On IP address based geolocation determination, bgp routing, autonomous system’s
Plug in geoip into google and you will find a smorgasbord of sites offering you ip based country determination. How exactly does something like this work? Lets take a peek into the innards of the internet.
Geolocation based ip address filtering can feel like a bit of a black box. How does a public ip indicate where in the world are you located? Until you realize…… there are private organizations (IANA, IETF, RIRs, NIRs, LIRs) tasked to allocating ipv4 and ipv6 addresses to organizations, and the country value reported by the IANA RIRs etc etc are simply imputed from the country of registration of the org assigned the range. Companies, organizations, departments, whether government or private sector, run networks after all, not countries.
Now that I think about it, in hindsight, this seems fairly obvious. It couldn’t have been any other way since we need to ensure each allocated ip address is unique, which means we will end up having a central allocation mechanism in some form or the other.

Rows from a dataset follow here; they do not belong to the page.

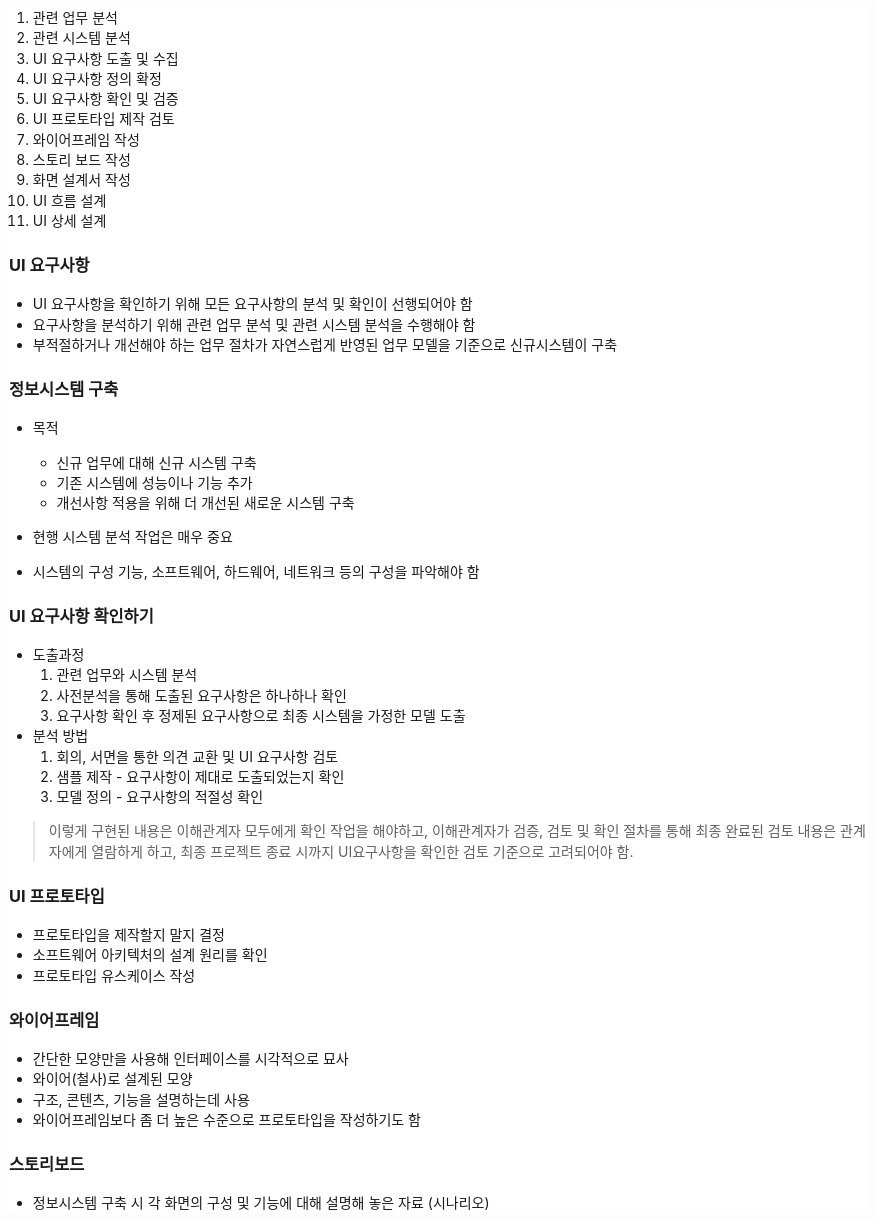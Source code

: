 1. 관련 업무 분석
2. 관련 시스템 분석
3. UI 요구사항 도출 및 수집
4. UI 요구사항 정의 확정
5. UI 요구사항 확인 및 검증
6. UI 프로토타입 제작 검토
7. 와이어프레임 작성
8. 스토리 보드 작성
9. 화면 설계서 작성
10. UI 흐름 설계
11. UI 상세 설계

### UI 요구사항
* UI 요구사항을 확인하기 위해 모든 요구사항의 분석 및 확인이 선행되어야 함
* 요구사항을 분석하기 위해 관련 업무 분석 및 관련 시스템 분석을 수행해야 함
* 부적절하거나 개선해야 하는 업무 절차가 자연스럽게 반영된 업무 모델을 기준으로 신규시스템이 구축

### 정보시스템 구축
* 목적
  * 신규 업무에 대해 신규 시스템 구축
  * 기존 시스템에 성능이나 기능 추가
  * 개선사항 적용을 위해 더 개선된 새로운 시스템 구축

* 현행 시스템 분석 작업은 매우 중요
* 시스템의 구성 기능, 소프트웨어, 하드웨어, 네트워크 등의 구성을 파악해야 함

### UI 요구사항 확인하기
* 도출과정
  1. 관련 업무와 시스템 분석
  2. 사전분석을 통해 도출된 요구사항은 하나하나 확인
  3. 요구사항 확인 후 정제된 요구사항으로 최종 시스템을 가정한 모델 도출
* 분석 방법
  1. 회의, 서면을 통한 의견 교환 및 UI 요구사항 검토
  2. 샘플 제작 - 요구사항이 제대로 도출되었는지 확인
  3. 모델 정의 - 요구사항의 적절성 확인

> 이렇게 구현된 내용은 이해관계자 모두에게 확인 작업을 해야하고, 이해관계자가 검증, 검토 및 확인 절차를 통해 최종 완료된 검토 내용은 관계자에게 열람하게 하고, 최종 프로젝트 종료 시까지 UI요구사항을 확인한 검토 기준으로 고려되어야 함.

### UI 프로토타입
* 프로토타입을 제작할지 말지 결정
* 소프트웨어 아키텍처의 설계 원리를 확인
* 프로토타입 유스케이스 작성

### 와이어프레임
* 간단한 모양만을 사용해 인터페이스를 시각적으로 묘사
* 와이어(철사)로 설계된 모양
* 구조, 콘텐츠, 기능을 설명하는데 사용
* 와이어프레임보다 좀 더 높은 수준으로 프로토타입을 작성하기도 함

### 스토리보드
* 정보시스템 구축 시 각 화면의 구성 및 기능에 대해 설명해 놓은 자료 (시나리오)
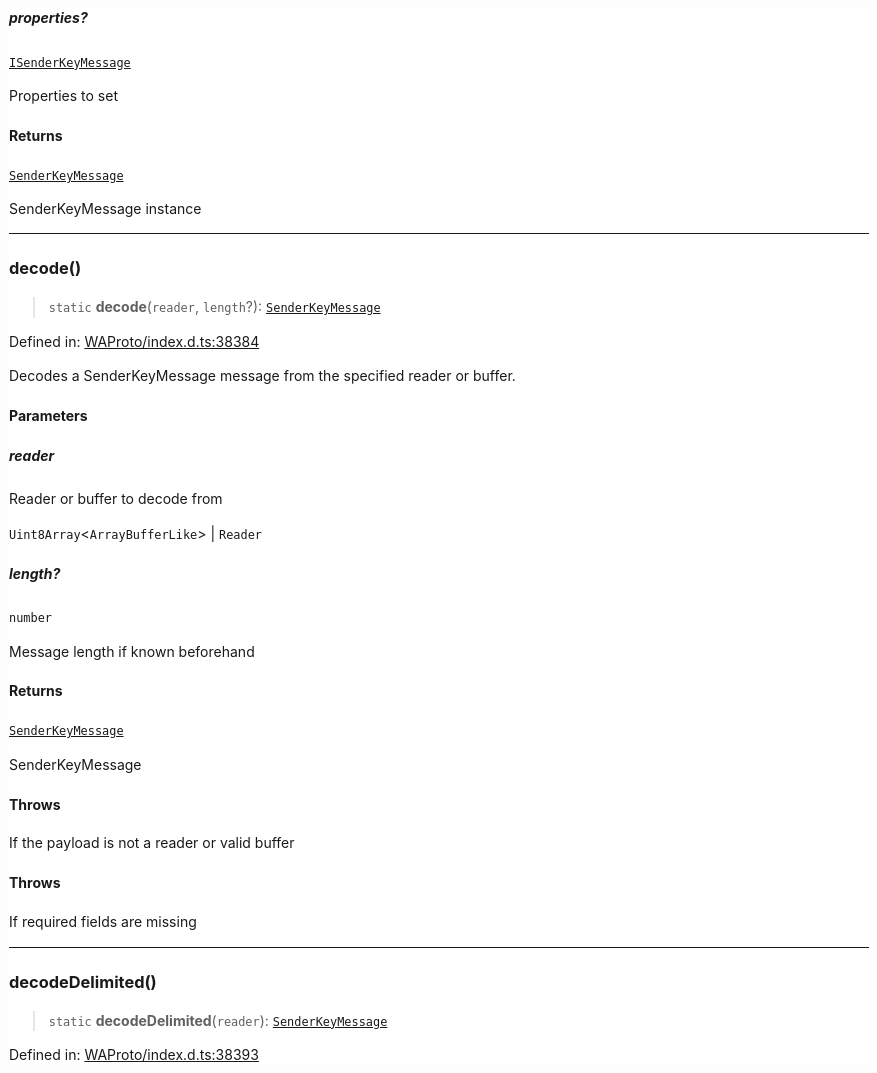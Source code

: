 ##### properties?

[`ISenderKeyMessage`](../interfaces/ISenderKeyMessage.md)

Properties to set

#### Returns

[`SenderKeyMessage`](SenderKeyMessage.md)

SenderKeyMessage instance

***

### decode()

> `static` **decode**(`reader`, `length`?): [`SenderKeyMessage`](SenderKeyMessage.md)

Defined in: [WAProto/index.d.ts:38384](https://github.com/WhiskeySockets/Baileys/blob/2fdabb7f387029b680a2c5e056c7022c25b0f110/WAProto/index.d.ts#L38384)

Decodes a SenderKeyMessage message from the specified reader or buffer.

#### Parameters

##### reader

Reader or buffer to decode from

`Uint8Array`\<`ArrayBufferLike`\> | `Reader`

##### length?

`number`

Message length if known beforehand

#### Returns

[`SenderKeyMessage`](SenderKeyMessage.md)

SenderKeyMessage

#### Throws

If the payload is not a reader or valid buffer

#### Throws

If required fields are missing

***

### decodeDelimited()

> `static` **decodeDelimited**(`reader`): [`SenderKeyMessage`](SenderKeyMessage.md)

Defined in: [WAProto/index.d.ts:38393](https://github.com/WhiskeySockets/Baileys/blob/2fdabb7f387029b680a2c5e056c7022c25b0f110/WAProto/index.d.ts#L38393)

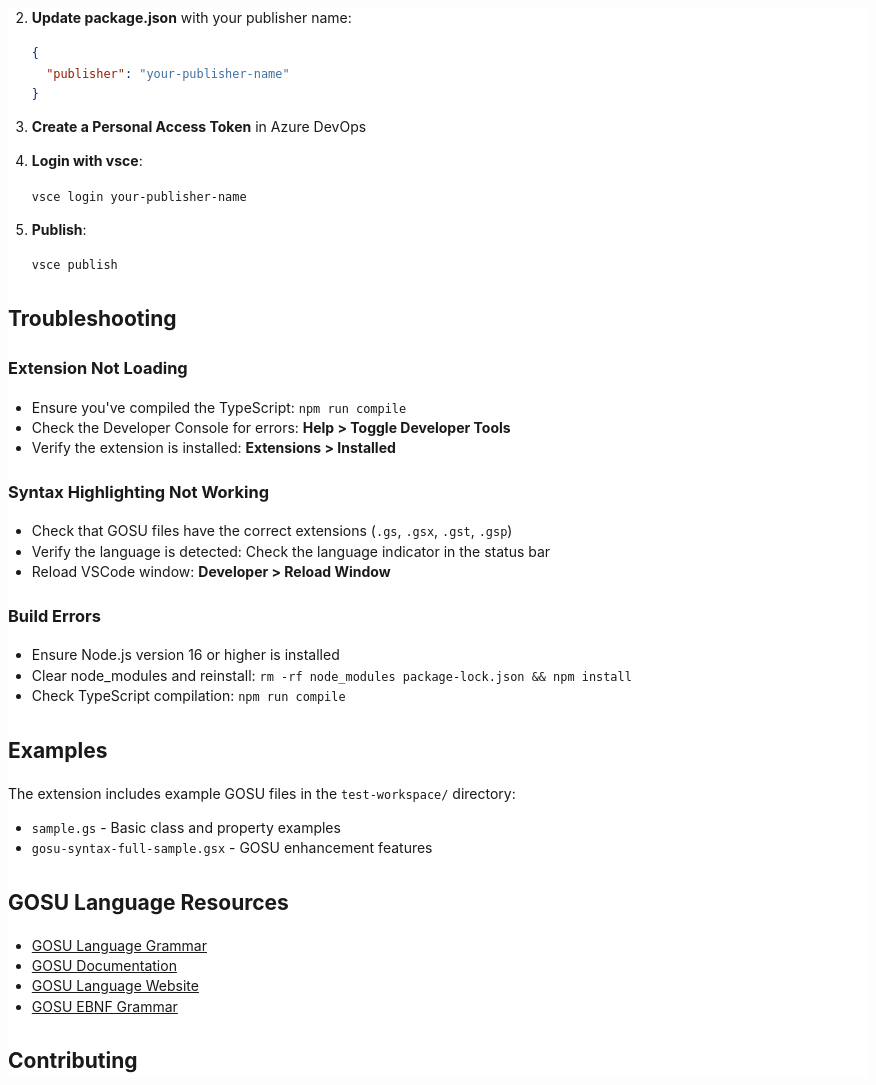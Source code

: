 2. **Update package.json** with your publisher name:
   ```json
   {
     "publisher": "your-publisher-name"
   }
   ```

3. **Create a Personal Access Token** in Azure DevOps

4. **Login with vsce**:
   ```bash
   vsce login your-publisher-name
   ```

5. **Publish**:
   ```bash
   vsce publish
   ```

## Troubleshooting

### Extension Not Loading
- Ensure you've compiled the TypeScript: `npm run compile`
- Check the Developer Console for errors: **Help > Toggle Developer Tools**
- Verify the extension is installed: **Extensions > Installed**

### Syntax Highlighting Not Working
- Check that GOSU files have the correct extensions (`.gs`, `.gsx`, `.gst`, `.gsp`)
- Verify the language is detected: Check the language indicator in the status bar
- Reload VSCode window: **Developer > Reload Window**

### Build Errors
- Ensure Node.js version 16 or higher is installed
- Clear node_modules and reinstall: `rm -rf node_modules package-lock.json && npm install`
- Check TypeScript compilation: `npm run compile`

## Examples

The extension includes example GOSU files in the `test-workspace/` directory:
- `sample.gs` - Basic class and property examples
- `gosu-syntax-full-sample.gsx` - GOSU enhancement features

## GOSU Language Resources

- [GOSU Language Grammar](https://gosu-lang.github.io/grammar.html)
- [GOSU Documentation](https://gosu-lang.github.io/docs.html)
- [GOSU Language Website](https://gosu-lang.github.io/)
- [GOSU EBNF Grammar](https://github.com/gosu-lang/gosu-lang/blob/master/gosu-core/src/main/java/gw/internal/gosu/parser/ebnf/Gosu.ebnf)

## Contributing
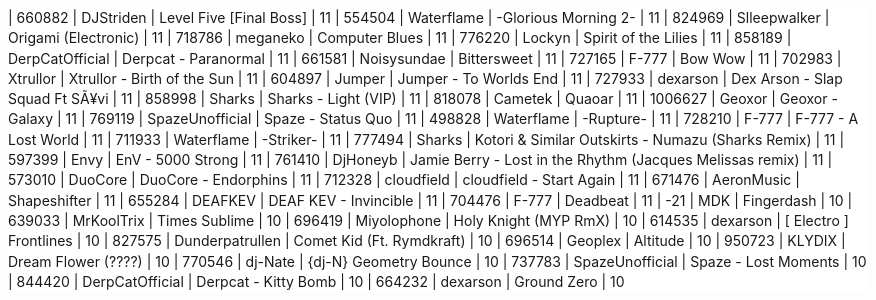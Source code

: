 | 660882 | DJStriden | Level Five [Final Boss] | 11
| 554504 | Waterflame | -Glorious Morning 2- | 11
| 824969 | Slleepwalker | Origami (Electronic) | 11
| 718786 | meganeko | Computer Blues | 11
| 776220 | Lockyn | Spirit of the Lilies | 11
| 858189 | DerpCatOfficial | Derpcat - Paranormal | 11
| 661581 | Noisysundae | Bittersweet | 11
| 727165 | F-777 | Bow Wow | 11
| 702983 | Xtrullor | Xtrullor - Birth of the Sun | 11
| 604897 | Jumper | Jumper - To Worlds End | 11
| 727933 | dexarson | Dex Arson - Slap Squad Ft SÃ¥vi | 11
| 858998 | Sharks | Sharks - Light (VIP) | 11
| 818078 | Cametek | Quaoar | 11
| 1006627 | Geoxor | Geoxor - Galaxy | 11
| 769119 | SpazeUnofficial | Spaze - Status Quo | 11
| 498828 | Waterflame | -Rupture- | 11
| 728210 | F-777 | F-777 - A Lost World | 11
| 711933 | Waterflame | -Striker- | 11
| 777494 | Sharks | Kotori & Similar Outskirts - Numazu (Sharks Remix) | 11
| 597399 | Envy | EnV - 5000 Strong | 11
| 761410 | DjHoneyb | Jamie Berry - Lost in the Rhythm (Jacques Melissas remix) | 11
| 573010 | DuoCore | DuoCore - Endorphins | 11
| 712328 | cloudfield | cloudfield - Start Again | 11
| 671476 | AeronMusic | Shapeshifter | 11
| 655284 | DEAFKEV | DEAF KEV - Invincible | 11
| 704476 | F-777 | Deadbeat | 11
| -21 | MDK | Fingerdash | 10
| 639033 | MrKoolTrix | Times Sublime | 10
| 696419 | Miyolophone | Holy Knight (MYP RmX) | 10
| 614535 | dexarson | [ Electro ] Frontlines | 10
| 827575 | Dunderpatrullen | Comet Kid (Ft. Rymdkraft) | 10
| 696514 | Geoplex | Altitude | 10
| 950723 | KLYDIX | Dream Flower (????) | 10
| 770546 | dj-Nate | {dj-N} Geometry Bounce | 10
| 737783 | SpazeUnofficial | Spaze - Lost Moments | 10
| 844420 | DerpCatOfficial | Derpcat - Kitty Bomb | 10
| 664232 | dexarson | Ground Zero | 10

The IANA/IETF manage the global ip pool, all the way from 0/8 to 255/8. Each of these ranges is allocated to either an RIR or an autonomous network/system. An as is just a large network of routers running external bgp that operate a common routing policy different from its upstream networks and that is willing to forward traffic intended for other networks, probably with a couple of peering agreements set up. Such AS’ are usually either large orgs that are end users (Microsoft, Apple, US DoD), or large orgs that will further sub-allocate to their users (think an international ISP, telecom provider, cloud services provider operating internationally that will resell access to its network, an LIR, NIR).
Each of these RIRs/NIRs/LIRs will now further follow this same process endlessly. Either allocate ips directly to an end user like an autonomous system run by an organization or to another organization that will further sub-allocate. Luckily for us, the IANA and the RIRs all publish in the public domain as a matter of policy files specifying this list of network ranges and the country of assignment.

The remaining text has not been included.